The shame of it, though, is that Harmon and Harper have never been properly celebrated for their accomplishment. Victor Mills is the famous one. When he died, he was given a Times obituary, in which he was called “the father of disposable diapers.” When Carlyle Harmon died, seven months earlier, he got four hundred words in Utah’s Deseret News, stressing his contributions to the Mormon Church.
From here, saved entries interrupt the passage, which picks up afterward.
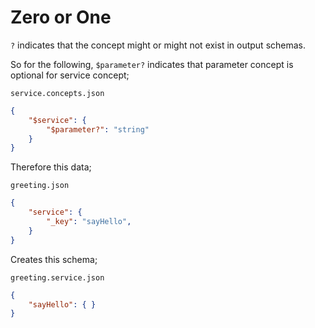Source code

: # Zero or One

`?` indicates that the concept might or might not exist in output schemas.

So for the following, `$parameter?` indicates that parameter concept is
optional for service concept;

`service.concepts.json`

```json
{
    "$service": {
        "$parameter?": "string"
    }
}
```

Therefore this data;

`greeting.json`

```json
{
    "service": {
        "_key": "sayHello",
    }
}
```

Creates this schema;

`greeting.service.json`

```json
{
    "sayHello": { }
}
```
We tend to credit those who create an idea, not those who perfect it, forgetting that it is often only in the perfection of an idea that true progress occurs. Putting sixty-four transistors on a chip allowed people to dream of the future. Putting four million transistors on a chip actually gave them the future. The diaper is no different. The paper diaper changed parenting. But a diaper that could hold four insults without leakage, keep a baby’s skin dry, clear an insult in twenty seconds flat, and would nearly always be in stock, even if you arrived at the supermarket at eight o’clock in the evening–and that would keep getting better at all those things, year in and year out–was another thing altogether. This was more than a good idea. This was something like perfection.